Archive for ‘que dit le ciel ?’

juin 18, 2011

Pensées en pluies

Il pleut fort, un peu et avec passion, rendant la montagne invisible et fuji-yamaesque.

Il pleut enfin. Cadeau de bien-venue ici. Et je suis ravie de ces eaux. Tombée du ciel j’atterris avec elles ici.

La pluie, les pluies, ramènent les souvenirs. La Normandie d’enfance où il y a plus de jours de pluies que de soleil. Cette ville d’adoption par pur hasard où rien ne m’a jamais retenue sauf, justement, les amis de l’enfance, de l’adolescence et ses suites si vives. Vivre dans un lieu où ta famille n’a aucune racine, c’est une expérience.
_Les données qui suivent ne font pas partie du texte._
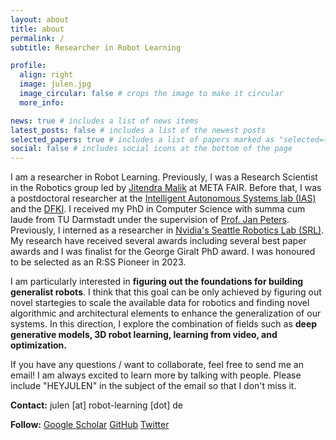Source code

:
 ```yaml
---
layout: about
title: about
permalink: /
subtitle: Researcher in Robot Learning

profile:
  align: right
  image: julen.jpg
  image_circular: false # crops the image to make it circular
  more_info:

news: true # includes a list of news items
latest_posts: false # includes a list of the newest posts
selected_papers: true # includes a list of papers marked as "selected={true}"
social: false # includes social icons at the bottom of the page
---
```


I am a researcher in Robot Learning.
Previously, I was a Research Scientist in the Robotics group led by [Jitendra Malik](https://people.eecs.berkeley.edu/~malik/) at META FAIR.
Before that, I was a postdoctoral researcher at the [Intelligent Autonomous Systems lab (IAS)](https://www.ias.informatik.tu-darmstadt.de/) and the [DFKI](https://www.dfki.de/en/web/).
I received my PhD in Computer Science with summa cum laude from TU Darmstadt under the supervision of [Prof. Jan Peters](https://www.ias.informatik.tu-darmstadt.de/Member/JanPeters).
Previously, I interned as a researcher in [Nvidia's Seattle Robotics Lab (SRL)](https://research.nvidia.com/labs/srl/).
My research have received several awards including several best paper awards and I was finalist for the George Giralt PhD award.
I was honoured to be selected as an R:SS Pioneer in 2023.

I am particularly interested in **figuring out the foundations for building generalist robots**. I think that this goal can be only achieved by figuring out novel startegies to scale the available data for robotics and finding novel algorithmic and architectural elements to enhance the generalization of our systems. In this direction, I explore the combination of fields such as **deep generative models, 3D robot learning, learning from video, and optimization.**


If you have any questions / want to collaborate, feel free to send me an email! I am always excited to learn more by talking with people. Please include "HEYJULEN" in the subject of the email so that I don't miss it.

**Contact:** julen [at] robot-learning [dot] de

**Follow:**
[Google Scholar](https://scholar.google.com/citations?user=lx5qencAAAAJ&hl)
[GitHub](https://github.com/robotgradient)
[Twitter](https://twitter.com/robotgradient)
Nous cherchions les bois et la mer. Les côtes sont splendides, des bijoux, de la Haute à la Basse Normandie, des écrins de caractères que j’ai toujours aimés. Un charme fou. Et puis le premier amant et compagnon m’a emmené en Bretagne, une autre que celle affectionnée par mes parents. Celle où dormir dans les forêts, pique-niquer sur les plages, se faire avoir par les marées coincés sur les îlots. Une Bretagne d’aventure comme celle de l’amie de St Egarec, une Bretagne d’eau translucide et de rafiots de grands-pères. Une Bretagne d’hiver sous le soleil, des terres de surprises jamais comme on les attend. Aux caprices à prendre comme ils sont à plein bras. Unisson. Des gîtes, des copines, des criques, des homards dans les casiers-de-grand-père, et surtout des rochers. Ceux où l’on saute, on enjambe, une activité apprise dans les rivières corses, une de mes préférées.
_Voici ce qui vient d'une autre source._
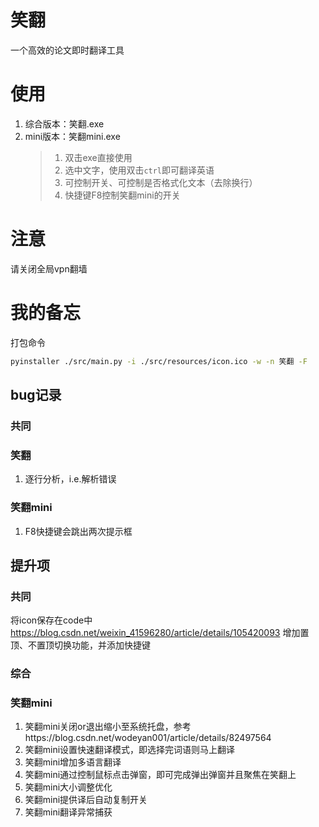 # 笑翻
一个高效的论文即时翻译工具

# 使用
1. 综合版本：笑翻.exe
2. mini版本：笑翻mini.exe 
   > 1. 双击exe直接使用
   > 2. 选中文字，使用双击`ctrl`即可翻译英语
   > 3. 可控制开关、可控制是否格式化文本（去除换行）
   > 4. 快捷键F8控制笑翻mini的开关

# 注意
请关闭全局vpn翻墙

# 我的备忘
打包命令
```bash
pyinstaller ./src/main.py -i ./src/resources/icon.ico -w -n 笑翻 -F
```
## bug记录
### 共同
### 笑翻
1. 逐行分析，i.e.解析错误
### 笑翻mini
1. F8快捷键会跳出两次提示框

## 提升项
### 共同
将icon保存在code中 https://blog.csdn.net/weixin_41596280/article/details/105420093
增加置顶、不置顶切换功能，并添加快捷键
### 综合

### 笑翻mini
1. 笑翻mini关闭or退出缩小至系统托盘，参考https://blog.csdn.net/wodeyan001/article/details/82497564
2. 笑翻mini设置快速翻译模式，即选择完词语则马上翻译
3. 笑翻mini增加多语言翻译
4. 笑翻mini通过控制鼠标点击弹窗，即可完成弹出弹窗并且聚焦在笑翻上
5. 笑翻mini大小调整优化
6. 笑翻mini提供译后自动复制开关
7. 笑翻mini翻译异常捕获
La pluie normande est froide. Des années de lycées à être glacée à pied et en bus, entrer dans les salles, tous frigorifiés avec nos parkas humides. Se réfugier dans les troquets, vouloir être libres. S’aimer, tout se dire. Les années de lycée, les plus fortes en amitiés, les plus dures en famille. Le caractère s’éprouve, tout se vit, se crache, se terre, attend son heure ou explose.

Mais la pluie était froide et ici elle est amie, attendue. Une semaine dans la vallée et déjà plusieurs jours de pluies longues, courtes et variées. Je n’avais pas revécu cela depuis les quatre années dans la ville, en  plaine. L’herbe du jardin pousse, les fleurs sauvages atteignent les 80 cms !  Je retrouve le sens de la nature, celle qui impose, qui dicte tes journées et raffole de tes pensées.

 

 

mars 5, 2011

Toi, loin désormais ?

Tu as à portée de mains.

Si tu es en changements, le sauras tu vraiment ?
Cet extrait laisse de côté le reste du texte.